SUPPLIED MATERIAL:
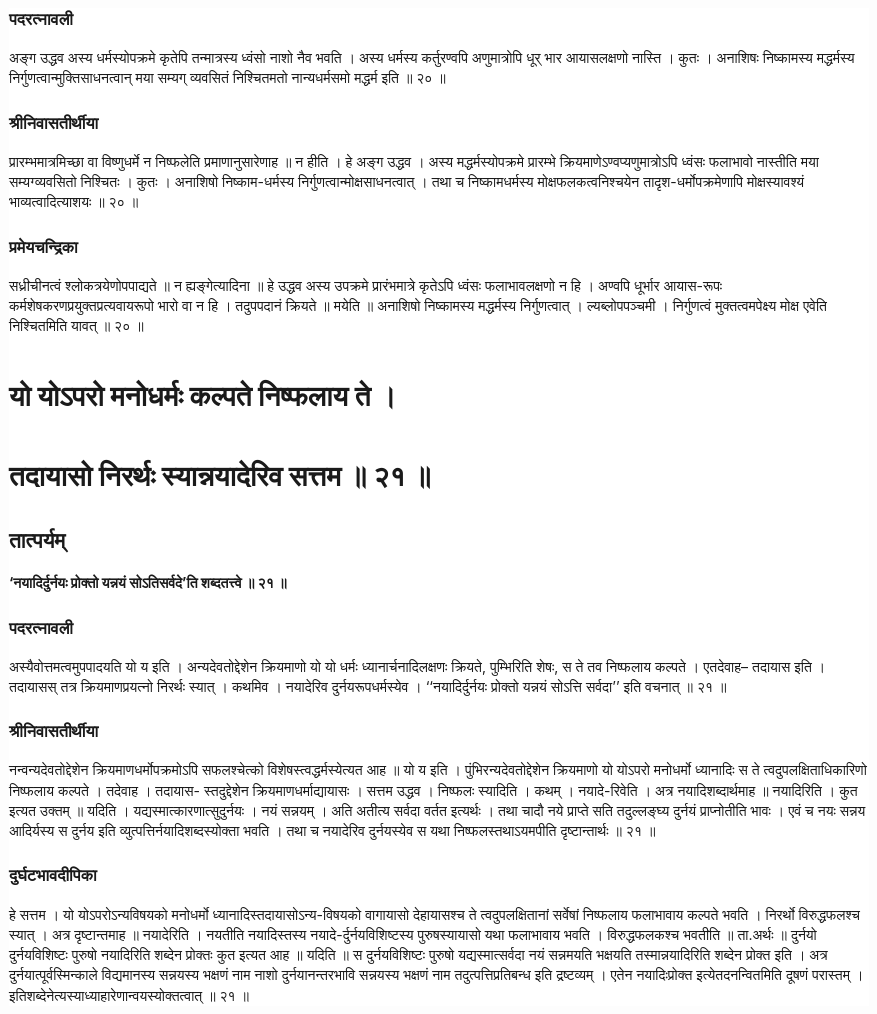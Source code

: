### **पदरत्नावली**

अङ्ग उद्धव अस्य धर्मस्योपक्रमे कृतेपि तन्मात्रस्य ध्वंसो नाशो नैव भवति । अस्य धर्मस्य कर्तुरण्वपि अणुमात्रोपि धूर् भार आयासलक्षणो नास्ति । कुतः । अनाशिषः निष्कामस्य मद्धर्मस्य निर्गुणत्वान्मुक्तिसाधनत्वान् मया सम्यग् व्यवसितं निश्चितमतो नान्यधर्मसमो मद्धर्म इति ॥ २० ॥

### **श्रीनिवासतीर्थीया**

प्रारम्भमात्रमिच्छा वा विष्णुधर्मे न निष्फलेति प्रमाणानुसारेणाह ॥ न हीति । हे अङ्ग उद्धव । अस्य मद्धर्मस्योपक्रमे प्रारम्भे क्रियमाणेऽण्वप्यणुमात्रोऽपि ध्वंसः फलाभावो नास्तीति मया सम्यग्व्यवसितो निश्चितः । कुतः । अनाशिषो निष्काम-धर्मस्य निर्गुणत्वान्मोक्षसाधनत्वात् । तथा च निष्कामधर्मस्य मोक्षफलकत्वनिश्चयेन तादृश-धर्मोपक्रमेणापि मोक्षस्यावश्यं भाव्यत्वादित्याशयः ॥ २० ॥

### **प्रमेयचन्द्रिका**

सध्रीचीनत्वं श्लोकत्रयेणोपपाद्यते ॥ न ह्यङ्गेत्यादिना ॥ हे उद्धव अस्य उपक्रमे प्रारंभमात्रे कृतेऽपि ध्वंसः फलाभावलक्षणो न हि । अण्वपि धूर्भार आयास-रूपः कर्मशेषकरणप्रयुक्तप्रत्यवायरूपो भारो वा न हि । तदुपपदानं क्रियते ॥ मयेति ॥ अनाशिषो निष्कामस्य मद्धर्मस्य निर्गुणत्वात् । ल्यब्लोपपञ्चमी । निर्गुणत्वं मुक्तत्वमपेक्ष्य मोक्ष एवेति निश्चितमिति यावत् ॥ २० ॥

# **यो योऽपरो मनोधर्मः कल्पते निष्फलाय ते ।**

# **तदायासो निरर्थः स्यान्नयादेरिव सत्तम ॥ २१ ॥**

## **तात्पर्यम्**

**‘नयादिर्दुर्नयः प्रोक्तो यन्नयं सोऽतिसर्वदे’ति शब्दतत्त्वे ॥ २१ ॥**

### **पदरत्नावली**

अस्यैवोत्तमत्वमुपपादयति यो य इति । अन्यदेवतोद्देशेन क्रियमाणो यो यो धर्मः ध्यानार्चनादिलक्षणः क्रियते, पुम्भिरिति शेषः, स ते तव निष्फलाय कल्पते । एतदेवाह– तदायास इति । तदायासस् तत्र क्रियमाणप्रयत्नो निरर्थः स्यात् । कथमिव । नयादेरिव दुर्नयरूपधर्मस्येव । ‘‘नयादिर्दुर्नयः प्रोक्तो यन्नयं सोऽत्ति सर्वदा’’ इति वचनात् ॥ २१ ॥

### **श्रीनिवासतीर्थीया**

नन्वन्यदेवतोद्देशेन क्रियमाणधर्मोपक्रमोऽपि सफलश्चेत्को विशेषस्त्वद्धर्मस्येत्यत आह ॥ यो य इति । पुंभिरन्यदेवतोद्देशेन क्रियमाणो यो योऽपरो मनोधर्मो ध्यानादिः स ते त्वदुपलक्षिताधिकारिणो निष्फलाय कल्पते । तदेवाह । तदायास- स्तदुद्देशेन क्रियमाणधर्माद्यायासः । सत्तम उद्धव । निष्फलः स्यादिति । कथम् । नयादे-रिवेति । अत्र नयादिशब्दार्थमाह ॥ नयादिरिति । कुत इत्यत उक्तम् ॥ यदिति । यद्यस्मात्कारणात्सुदुर्नयः । नयं सन्नयम् । अति अतीत्य सर्वदा वर्तत इत्यर्थः । तथा चादौ नये प्राप्ते सति तदुल्लङ्घ्य दुर्नयं प्राप्नोतीति भावः । एवं च नयः सन्नय आदिर्यस्य स दुर्नय इति व्युत्पत्तिर्नयादिशब्दस्योक्ता भवति । तथा च नयादेरिव दुर्नयस्येव स यथा निष्फलस्तथाऽयमपीति दृष्टान्तार्थः ॥ २१ ॥

### **दुर्घटभावदीपिका**

हे सत्तम । यो योऽपरोऽन्यविषयको मनोधर्मो ध्यानादिस्तदायासोऽन्य-विषयको वागायासो देहायासश्च ते त्वदुपलक्षितानां सर्वेषां निष्फलाय फलाभावाय कल्पते भवति । निरर्थो विरुद्धफलश्च स्यात् । अत्र दृष्टान्तमाह ॥ नयादेरिति । नयतीति नयादिस्तस्य नयादे-र्दुर्नयविशिष्टस्य पुरुषस्यायासो यथा फलाभावाय भवति । विरुद्धफलकश्च भवतीति ॥ ता.अर्थः ॥ दुर्नयो दुर्नयविशिष्टः पुरुषो नयादिरिति शब्देन प्रोक्तः कुत इत्यत आह ॥ यदिति ॥ स दुर्नयविशिष्टः पुरुषो यद्यस्मात्सर्वदा नयं सन्नमयति भक्षयति तस्मान्नयादिरिति शब्देन प्रोक्त इति । अत्र दुर्नयात्पूर्वस्मिन्काले विद्यमानस्य सन्नयस्य भक्षणं नाम नाशो दुर्नयानन्तरभावि सन्नयस्य भक्षणं नाम तदुत्पत्तिप्रतिबन्ध इति द्रष्टव्यम् । एतेन नयादिःप्रोक्त इत्येतदनन्वितमिति दूषणं परास्तम् । इतिशब्देनेत्यस्याध्याहारेणान्वयस्योक्तत्वात् ॥ २१ ॥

WORK REQUEST:
Give back an exact reproduction of the entries, with all pictures excluded.

EXERCISE SOLUTION:
Source code

:### **पदरत्नावली**

अङ्ग उद्धव अस्य धर्मस्योपक्रमे कृतेपि तन्मात्रस्य ध्वंसो नाशो नैव भवति । अस्य धर्मस्य कर्तुरण्वपि अणुमात्रोपि धूर् भार आयासलक्षणो नास्ति । कुतः । अनाशिषः निष्कामस्य मद्धर्मस्य निर्गुणत्वान्मुक्तिसाधनत्वान् मया सम्यग् व्यवसितं निश्चितमतो नान्यधर्मसमो मद्धर्म इति ॥ २० ॥

### **श्रीनिवासतीर्थीया**

प्रारम्भमात्रमिच्छा वा विष्णुधर्मे न निष्फलेति प्रमाणानुसारेणाह ॥ न हीति । हे अङ्ग उद्धव । अस्य मद्धर्मस्योपक्रमे प्रारम्भे क्रियमाणेऽण्वप्यणुमात्रोऽपि ध्वंसः फलाभावो नास्तीति मया सम्यग्व्यवसितो निश्चितः । कुतः । अनाशिषो निष्काम-धर्मस्य निर्गुणत्वान्मोक्षसाधनत्वात् । तथा च निष्कामधर्मस्य मोक्षफलकत्वनिश्चयेन तादृश-धर्मोपक्रमेणापि मोक्षस्यावश्यं भाव्यत्वादित्याशयः ॥ २० ॥

### **प्रमेयचन्द्रिका**

सध्रीचीनत्वं श्लोकत्रयेणोपपाद्यते ॥ न ह्यङ्गेत्यादिना ॥ हे उद्धव अस्य उपक्रमे प्रारंभमात्रे कृतेऽपि ध्वंसः फलाभावलक्षणो न हि । अण्वपि धूर्भार आयास-रूपः कर्मशेषकरणप्रयुक्तप्रत्यवायरूपो भारो वा न हि । तदुपपदानं क्रियते ॥ मयेति ॥ अनाशिषो निष्कामस्य मद्धर्मस्य निर्गुणत्वात् । ल्यब्लोपपञ्चमी । निर्गुणत्वं मुक्तत्वमपेक्ष्य मोक्ष एवेति निश्चितमिति यावत् ॥ २० ॥

# **यो योऽपरो मनोधर्मः कल्पते निष्फलाय ते ।**

# **तदायासो निरर्थः स्यान्नयादेरिव सत्तम ॥ २१ ॥**

## **तात्पर्यम्**

**‘नयादिर्दुर्नयः प्रोक्तो यन्नयं सोऽतिसर्वदे’ति शब्दतत्त्वे ॥ २१ ॥**

### **पदरत्नावली**

अस्यैवोत्तमत्वमुपपादयति यो य इति । अन्यदेवतोद्देशेन क्रियमाणो यो यो धर्मः ध्यानार्चनादिलक्षणः क्रियते, पुम्भिरिति शेषः, स ते तव निष्फलाय कल्पते । एतदेवाह– तदायास इति । तदायासस् तत्र क्रियमाणप्रयत्नो निरर्थः स्यात् । कथमिव । नयादेरिव दुर्नयरूपधर्मस्येव । ‘‘नयादिर्दुर्नयः प्रोक्तो यन्नयं सोऽत्ति सर्वदा’’ इति वचनात् ॥ २१ ॥

### **श्रीनिवासतीर्थीया**

नन्वन्यदेवतोद्देशेन क्रियमाणधर्मोपक्रमोऽपि सफलश्चेत्को विशेषस्त्वद्धर्मस्येत्यत आह ॥ यो य इति । पुंभिरन्यदेवतोद्देशेन क्रियमाणो यो योऽपरो मनोधर्मो ध्यानादिः स ते त्वदुपलक्षिताधिकारिणो निष्फलाय कल्पते । तदेवाह । तदायास- स्तदुद्देशेन क्रियमाणधर्माद्यायासः । सत्तम उद्धव । निष्फलः स्यादिति । कथम् । नयादे-रिवेति । अत्र नयादिशब्दार्थमाह ॥ नयादिरिति । कुत इत्यत उक्तम् ॥ यदिति । यद्यस्मात्कारणात्सुदुर्नयः । नयं सन्नयम् । अति अतीत्य सर्वदा वर्तत इत्यर्थः । तथा चादौ नये प्राप्ते सति तदुल्लङ्घ्य दुर्नयं प्राप्नोतीति भावः । एवं च नयः सन्नय आदिर्यस्य स दुर्नय इति व्युत्पत्तिर्नयादिशब्दस्योक्ता भवति । तथा च नयादेरिव दुर्नयस्येव स यथा निष्फलस्तथाऽयमपीति दृष्टान्तार्थः ॥ २१ ॥

### **दुर्घटभावदीपिका**

हे सत्तम । यो योऽपरोऽन्यविषयको मनोधर्मो ध्यानादिस्तदायासोऽन्य-विषयको वागायासो देहायासश्च ते त्वदुपलक्षितानां सर्वेषां निष्फलाय फलाभावाय कल्पते भवति । निरर्थो विरुद्धफलश्च स्यात् । अत्र दृष्टान्तमाह ॥ नयादेरिति । नयतीति नयादिस्तस्य नयादे-र्दुर्नयविशिष्टस्य पुरुषस्यायासो यथा फलाभावाय भवति । विरुद्धफलकश्च भवतीति ॥ ता.अर्थः ॥ दुर्नयो दुर्नयविशिष्टः पुरुषो नयादिरिति शब्देन प्रोक्तः कुत इत्यत आह ॥ यदिति ॥ स दुर्नयविशिष्टः पुरुषो यद्यस्मात्सर्वदा नयं सन्नमयति भक्षयति तस्मान्नयादिरिति शब्देन प्रोक्त इति । अत्र दुर्नयात्पूर्वस्मिन्काले विद्यमानस्य सन्नयस्य भक्षणं नाम नाशो दुर्नयानन्तरभावि सन्नयस्य भक्षणं नाम तदुत्पत्तिप्रतिबन्ध इति द्रष्टव्यम् । एतेन नयादिःप्रोक्त इत्येतदनन्वितमिति दूषणं परास्तम् । इतिशब्देनेत्यस्याध्याहारेणान्वयस्योक्तत्वात् ॥ २१ ॥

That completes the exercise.